Although reflections only appear in a narrow band at the foot of the picture, those of the house with a red roof are particularly prominent, and visibly out of alignment with the original. The measured lateral displacement in the reflected image of that house ranges from 27 to 39 mm, depending on which part of the house is assessed. Those represent 2.9% to 4.2% of the total width of the canvas. All those displacements seen are of the reflection to the right of the position expected according to optical principles.

Although the view shown doesn’t make it clear, at this point even in Cézanne’s day the River Oise wasn’t just a few metres wide, but was and remains a wide, navigable waterway. While it’s not impossible that Cézanne painted this view from a boat moored close to the northern shore, there are no records to even suggest that he or Pissarro might have done so.

It’s thus most probable that Cézanne painted this from the southern bank of the Oise, at least 70 m away from the depicted reflections. Measurements made from recent satellite imagery and compared with maps of the time show that the house with the red roof was approximately 70 m and no less than 50 m from the water’s edge. Assuming the bank on which Cézanne placed his easel was about 3 m above water level, and his eye was about 1.5 m above that, basic trigonometry shows that the red roof of the house should also have been about 4.5 m above water level, which wouldn’t be compatible with the view as depicted.

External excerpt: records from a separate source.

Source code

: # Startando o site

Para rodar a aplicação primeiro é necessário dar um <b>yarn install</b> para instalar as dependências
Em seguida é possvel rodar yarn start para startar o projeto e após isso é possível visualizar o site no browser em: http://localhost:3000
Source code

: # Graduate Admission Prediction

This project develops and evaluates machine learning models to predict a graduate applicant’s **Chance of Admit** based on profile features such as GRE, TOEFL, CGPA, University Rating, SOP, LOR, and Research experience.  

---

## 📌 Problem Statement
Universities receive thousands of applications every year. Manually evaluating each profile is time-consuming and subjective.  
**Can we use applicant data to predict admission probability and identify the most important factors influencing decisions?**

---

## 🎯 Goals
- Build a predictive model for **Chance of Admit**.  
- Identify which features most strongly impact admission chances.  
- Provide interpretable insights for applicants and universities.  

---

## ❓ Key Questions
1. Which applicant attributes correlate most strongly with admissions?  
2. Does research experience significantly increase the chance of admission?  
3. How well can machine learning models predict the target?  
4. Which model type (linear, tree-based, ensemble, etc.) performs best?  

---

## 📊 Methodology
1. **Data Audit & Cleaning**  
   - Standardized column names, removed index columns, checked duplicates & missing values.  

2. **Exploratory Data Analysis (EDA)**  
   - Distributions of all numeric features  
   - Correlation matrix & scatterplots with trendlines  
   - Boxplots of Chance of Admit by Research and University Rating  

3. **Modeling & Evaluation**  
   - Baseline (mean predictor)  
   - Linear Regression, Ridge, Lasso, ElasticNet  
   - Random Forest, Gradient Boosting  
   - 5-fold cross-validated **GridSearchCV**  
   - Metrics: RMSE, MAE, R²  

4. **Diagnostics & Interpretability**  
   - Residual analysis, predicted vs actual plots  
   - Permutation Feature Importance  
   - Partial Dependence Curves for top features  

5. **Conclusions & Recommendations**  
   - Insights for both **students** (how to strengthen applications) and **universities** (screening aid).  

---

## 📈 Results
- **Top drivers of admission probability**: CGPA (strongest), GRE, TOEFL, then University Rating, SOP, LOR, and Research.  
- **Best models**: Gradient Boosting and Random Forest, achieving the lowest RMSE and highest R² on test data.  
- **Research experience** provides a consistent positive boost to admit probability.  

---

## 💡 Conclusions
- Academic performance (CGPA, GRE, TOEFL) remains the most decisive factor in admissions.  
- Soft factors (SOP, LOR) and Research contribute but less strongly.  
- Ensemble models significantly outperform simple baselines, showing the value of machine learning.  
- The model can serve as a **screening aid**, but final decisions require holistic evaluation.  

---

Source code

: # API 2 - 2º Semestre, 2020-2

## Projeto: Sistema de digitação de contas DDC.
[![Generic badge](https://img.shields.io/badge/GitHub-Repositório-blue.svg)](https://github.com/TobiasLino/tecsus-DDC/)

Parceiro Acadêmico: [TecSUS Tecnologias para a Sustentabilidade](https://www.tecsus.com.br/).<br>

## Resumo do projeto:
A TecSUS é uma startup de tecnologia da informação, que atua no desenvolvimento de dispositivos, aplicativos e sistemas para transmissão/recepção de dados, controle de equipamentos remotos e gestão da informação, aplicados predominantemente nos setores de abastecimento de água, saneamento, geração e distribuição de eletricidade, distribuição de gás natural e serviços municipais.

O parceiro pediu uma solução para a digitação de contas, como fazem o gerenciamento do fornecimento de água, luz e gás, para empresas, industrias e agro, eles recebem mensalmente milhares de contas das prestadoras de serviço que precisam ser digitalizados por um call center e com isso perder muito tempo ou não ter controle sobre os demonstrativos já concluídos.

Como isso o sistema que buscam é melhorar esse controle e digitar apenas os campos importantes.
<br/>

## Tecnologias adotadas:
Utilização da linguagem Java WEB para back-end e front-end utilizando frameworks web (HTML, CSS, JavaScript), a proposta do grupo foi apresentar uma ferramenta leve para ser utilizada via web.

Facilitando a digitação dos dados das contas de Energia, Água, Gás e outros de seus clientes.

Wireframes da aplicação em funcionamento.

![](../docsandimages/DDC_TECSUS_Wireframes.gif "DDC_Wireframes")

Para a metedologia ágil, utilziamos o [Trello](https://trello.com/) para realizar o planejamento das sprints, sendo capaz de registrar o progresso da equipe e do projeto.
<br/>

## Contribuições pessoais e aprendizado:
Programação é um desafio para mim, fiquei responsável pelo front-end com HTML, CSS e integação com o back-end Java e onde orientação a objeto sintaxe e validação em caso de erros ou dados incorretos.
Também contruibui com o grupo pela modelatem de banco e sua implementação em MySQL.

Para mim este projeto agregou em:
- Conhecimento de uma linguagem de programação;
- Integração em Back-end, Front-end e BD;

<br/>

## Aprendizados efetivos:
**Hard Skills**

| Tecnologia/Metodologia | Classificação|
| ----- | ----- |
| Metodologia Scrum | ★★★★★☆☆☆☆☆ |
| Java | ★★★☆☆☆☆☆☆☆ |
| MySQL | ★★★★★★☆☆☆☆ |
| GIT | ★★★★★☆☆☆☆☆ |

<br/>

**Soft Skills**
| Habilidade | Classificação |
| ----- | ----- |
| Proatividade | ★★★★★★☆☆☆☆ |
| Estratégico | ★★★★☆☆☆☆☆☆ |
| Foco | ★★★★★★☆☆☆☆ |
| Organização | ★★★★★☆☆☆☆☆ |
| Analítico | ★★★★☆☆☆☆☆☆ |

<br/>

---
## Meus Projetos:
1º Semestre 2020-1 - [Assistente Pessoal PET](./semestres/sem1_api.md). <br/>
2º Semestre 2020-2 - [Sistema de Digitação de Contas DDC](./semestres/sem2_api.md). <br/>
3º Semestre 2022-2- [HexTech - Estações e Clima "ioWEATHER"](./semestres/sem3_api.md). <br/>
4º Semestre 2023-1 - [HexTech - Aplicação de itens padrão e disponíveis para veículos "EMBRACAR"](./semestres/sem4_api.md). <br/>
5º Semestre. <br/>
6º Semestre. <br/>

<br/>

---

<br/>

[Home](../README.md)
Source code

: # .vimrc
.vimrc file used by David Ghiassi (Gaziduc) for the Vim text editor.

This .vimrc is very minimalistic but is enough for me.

Further analysis shows that the reflections cannot have been painted faithfully from nature, but must have been copied from elsewhere or constructed from Cézanne’s imagination, possibly at a later time when no longer in front of the motif. It’s hard to explain all the anomalies seen, particularly as this was at a time when Cézanne was often painting in company with Pissarro, whose long career included paintings depicting complex reflections that adhere to optical principles.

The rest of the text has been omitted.